* **YOUR TASK**
The string "into" appears in some lines of the entries that follow; copy each such line.

- - - - -

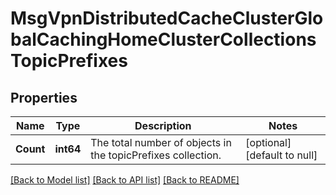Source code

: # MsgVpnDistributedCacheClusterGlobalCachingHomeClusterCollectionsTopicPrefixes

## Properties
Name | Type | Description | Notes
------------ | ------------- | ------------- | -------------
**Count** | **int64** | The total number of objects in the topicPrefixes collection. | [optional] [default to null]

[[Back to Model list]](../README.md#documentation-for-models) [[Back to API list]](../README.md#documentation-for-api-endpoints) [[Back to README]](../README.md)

- - - - -

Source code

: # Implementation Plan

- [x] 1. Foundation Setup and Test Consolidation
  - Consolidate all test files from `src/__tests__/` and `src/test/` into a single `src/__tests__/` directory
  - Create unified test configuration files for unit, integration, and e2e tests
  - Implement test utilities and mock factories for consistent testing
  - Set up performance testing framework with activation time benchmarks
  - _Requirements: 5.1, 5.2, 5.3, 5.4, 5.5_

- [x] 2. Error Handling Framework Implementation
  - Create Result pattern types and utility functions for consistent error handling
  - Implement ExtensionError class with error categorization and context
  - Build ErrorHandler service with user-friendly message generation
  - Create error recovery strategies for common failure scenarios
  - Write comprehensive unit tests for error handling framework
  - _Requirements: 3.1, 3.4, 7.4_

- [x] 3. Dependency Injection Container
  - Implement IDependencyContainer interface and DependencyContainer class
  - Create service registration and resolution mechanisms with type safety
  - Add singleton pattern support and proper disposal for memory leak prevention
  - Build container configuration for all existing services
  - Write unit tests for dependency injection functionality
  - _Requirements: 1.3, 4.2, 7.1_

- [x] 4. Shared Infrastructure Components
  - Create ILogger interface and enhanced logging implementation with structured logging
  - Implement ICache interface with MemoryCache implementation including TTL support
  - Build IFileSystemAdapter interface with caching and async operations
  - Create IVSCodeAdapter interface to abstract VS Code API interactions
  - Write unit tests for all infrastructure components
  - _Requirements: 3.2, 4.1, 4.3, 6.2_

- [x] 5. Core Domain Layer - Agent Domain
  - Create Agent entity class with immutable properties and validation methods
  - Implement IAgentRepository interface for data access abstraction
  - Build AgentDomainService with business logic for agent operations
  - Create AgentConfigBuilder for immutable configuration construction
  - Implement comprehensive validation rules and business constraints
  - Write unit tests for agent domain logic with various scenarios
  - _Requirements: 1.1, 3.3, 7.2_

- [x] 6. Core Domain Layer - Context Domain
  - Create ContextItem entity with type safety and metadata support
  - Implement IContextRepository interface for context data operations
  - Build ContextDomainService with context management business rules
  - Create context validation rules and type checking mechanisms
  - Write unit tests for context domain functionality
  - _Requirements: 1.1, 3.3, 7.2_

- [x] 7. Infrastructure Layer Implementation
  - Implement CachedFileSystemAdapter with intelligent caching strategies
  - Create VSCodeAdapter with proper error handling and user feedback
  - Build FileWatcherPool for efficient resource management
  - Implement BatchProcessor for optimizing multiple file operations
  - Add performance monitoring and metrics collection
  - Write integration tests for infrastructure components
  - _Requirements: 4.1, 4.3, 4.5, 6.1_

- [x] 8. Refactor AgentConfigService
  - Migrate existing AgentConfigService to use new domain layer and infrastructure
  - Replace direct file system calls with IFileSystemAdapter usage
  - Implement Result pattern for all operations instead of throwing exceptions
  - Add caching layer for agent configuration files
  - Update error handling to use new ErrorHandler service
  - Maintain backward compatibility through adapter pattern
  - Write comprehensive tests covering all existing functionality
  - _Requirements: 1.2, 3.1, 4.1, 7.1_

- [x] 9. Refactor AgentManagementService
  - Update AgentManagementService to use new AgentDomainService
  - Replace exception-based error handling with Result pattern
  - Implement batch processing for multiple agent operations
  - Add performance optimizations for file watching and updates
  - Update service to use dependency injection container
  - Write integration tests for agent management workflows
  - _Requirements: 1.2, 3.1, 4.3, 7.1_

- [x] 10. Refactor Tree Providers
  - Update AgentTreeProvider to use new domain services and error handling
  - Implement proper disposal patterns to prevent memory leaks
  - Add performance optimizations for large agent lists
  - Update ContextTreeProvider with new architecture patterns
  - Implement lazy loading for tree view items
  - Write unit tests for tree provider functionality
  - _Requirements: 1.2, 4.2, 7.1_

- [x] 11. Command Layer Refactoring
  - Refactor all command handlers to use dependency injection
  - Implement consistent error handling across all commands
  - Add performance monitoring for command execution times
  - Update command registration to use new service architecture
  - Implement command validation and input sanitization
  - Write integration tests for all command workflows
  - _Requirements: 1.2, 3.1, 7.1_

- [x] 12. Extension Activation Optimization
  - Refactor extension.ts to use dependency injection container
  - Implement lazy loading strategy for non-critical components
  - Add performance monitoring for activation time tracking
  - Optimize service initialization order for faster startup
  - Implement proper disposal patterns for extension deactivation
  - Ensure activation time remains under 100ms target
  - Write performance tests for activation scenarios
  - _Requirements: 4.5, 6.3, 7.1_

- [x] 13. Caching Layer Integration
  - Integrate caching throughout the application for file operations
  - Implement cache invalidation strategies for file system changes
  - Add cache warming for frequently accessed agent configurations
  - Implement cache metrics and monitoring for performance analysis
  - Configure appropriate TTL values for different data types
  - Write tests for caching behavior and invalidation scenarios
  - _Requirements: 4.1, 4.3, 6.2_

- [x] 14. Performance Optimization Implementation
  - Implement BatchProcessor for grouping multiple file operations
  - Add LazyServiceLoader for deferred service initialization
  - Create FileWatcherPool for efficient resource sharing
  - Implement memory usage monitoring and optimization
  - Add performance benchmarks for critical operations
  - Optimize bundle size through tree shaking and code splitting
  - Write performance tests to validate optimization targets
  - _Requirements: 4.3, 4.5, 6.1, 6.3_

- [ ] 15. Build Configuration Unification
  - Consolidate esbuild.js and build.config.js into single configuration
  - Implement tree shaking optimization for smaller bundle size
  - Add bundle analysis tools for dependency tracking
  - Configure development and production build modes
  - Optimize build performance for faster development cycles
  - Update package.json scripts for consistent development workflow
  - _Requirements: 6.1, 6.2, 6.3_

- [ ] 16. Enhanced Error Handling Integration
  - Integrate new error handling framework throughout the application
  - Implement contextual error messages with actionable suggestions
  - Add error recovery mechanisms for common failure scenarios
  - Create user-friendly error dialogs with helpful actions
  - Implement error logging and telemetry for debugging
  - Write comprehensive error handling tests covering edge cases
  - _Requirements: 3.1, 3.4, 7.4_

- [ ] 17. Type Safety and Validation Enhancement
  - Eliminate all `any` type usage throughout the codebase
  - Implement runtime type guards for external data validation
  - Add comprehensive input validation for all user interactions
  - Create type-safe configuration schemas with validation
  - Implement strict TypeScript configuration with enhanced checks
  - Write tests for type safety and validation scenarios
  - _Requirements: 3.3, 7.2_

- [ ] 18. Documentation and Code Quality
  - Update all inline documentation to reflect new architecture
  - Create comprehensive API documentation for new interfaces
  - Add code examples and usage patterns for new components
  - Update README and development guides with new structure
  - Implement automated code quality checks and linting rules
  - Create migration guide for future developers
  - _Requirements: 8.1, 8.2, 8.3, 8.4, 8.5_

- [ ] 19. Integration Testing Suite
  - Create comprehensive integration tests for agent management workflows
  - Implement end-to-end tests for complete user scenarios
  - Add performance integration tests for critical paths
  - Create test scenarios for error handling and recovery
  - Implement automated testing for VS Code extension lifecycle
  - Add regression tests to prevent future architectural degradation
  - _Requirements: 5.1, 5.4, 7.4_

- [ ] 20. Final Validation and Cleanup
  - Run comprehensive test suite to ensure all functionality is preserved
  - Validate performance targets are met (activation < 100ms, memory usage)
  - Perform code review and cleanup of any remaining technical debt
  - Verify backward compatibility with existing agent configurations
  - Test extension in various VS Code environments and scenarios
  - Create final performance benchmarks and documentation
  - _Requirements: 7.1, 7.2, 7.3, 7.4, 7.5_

- - - - -

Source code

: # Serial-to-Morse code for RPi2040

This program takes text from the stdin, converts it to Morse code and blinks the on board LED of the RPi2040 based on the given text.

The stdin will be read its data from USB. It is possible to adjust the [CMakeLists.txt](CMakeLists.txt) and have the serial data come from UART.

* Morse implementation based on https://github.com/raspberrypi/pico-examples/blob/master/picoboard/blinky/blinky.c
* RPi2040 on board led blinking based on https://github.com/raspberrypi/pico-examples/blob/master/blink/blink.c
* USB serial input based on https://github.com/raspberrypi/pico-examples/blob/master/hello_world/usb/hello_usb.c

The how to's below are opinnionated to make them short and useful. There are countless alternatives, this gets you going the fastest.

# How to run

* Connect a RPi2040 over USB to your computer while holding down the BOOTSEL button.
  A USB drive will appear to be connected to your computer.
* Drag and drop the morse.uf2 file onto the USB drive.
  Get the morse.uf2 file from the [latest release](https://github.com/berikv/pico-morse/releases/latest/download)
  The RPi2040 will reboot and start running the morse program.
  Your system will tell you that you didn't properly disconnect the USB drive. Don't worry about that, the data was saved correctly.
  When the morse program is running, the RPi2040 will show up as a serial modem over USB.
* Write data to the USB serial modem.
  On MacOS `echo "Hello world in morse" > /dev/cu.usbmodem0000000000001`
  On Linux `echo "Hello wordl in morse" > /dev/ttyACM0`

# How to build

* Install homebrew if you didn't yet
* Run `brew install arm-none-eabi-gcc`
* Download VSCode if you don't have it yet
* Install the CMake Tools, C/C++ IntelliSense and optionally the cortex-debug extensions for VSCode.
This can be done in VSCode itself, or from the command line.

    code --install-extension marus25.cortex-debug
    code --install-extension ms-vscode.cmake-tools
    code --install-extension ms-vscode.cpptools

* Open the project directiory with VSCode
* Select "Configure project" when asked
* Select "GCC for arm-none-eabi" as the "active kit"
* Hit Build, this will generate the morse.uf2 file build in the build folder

- - - - -

* **ANSWER TO THIS EXERCISE**
  - Consolidate all test files from `src/__tests__/` and `src/test/` into a single `src/__tests__/` directory
  - Consolidate esbuild.js and build.config.js into single configuration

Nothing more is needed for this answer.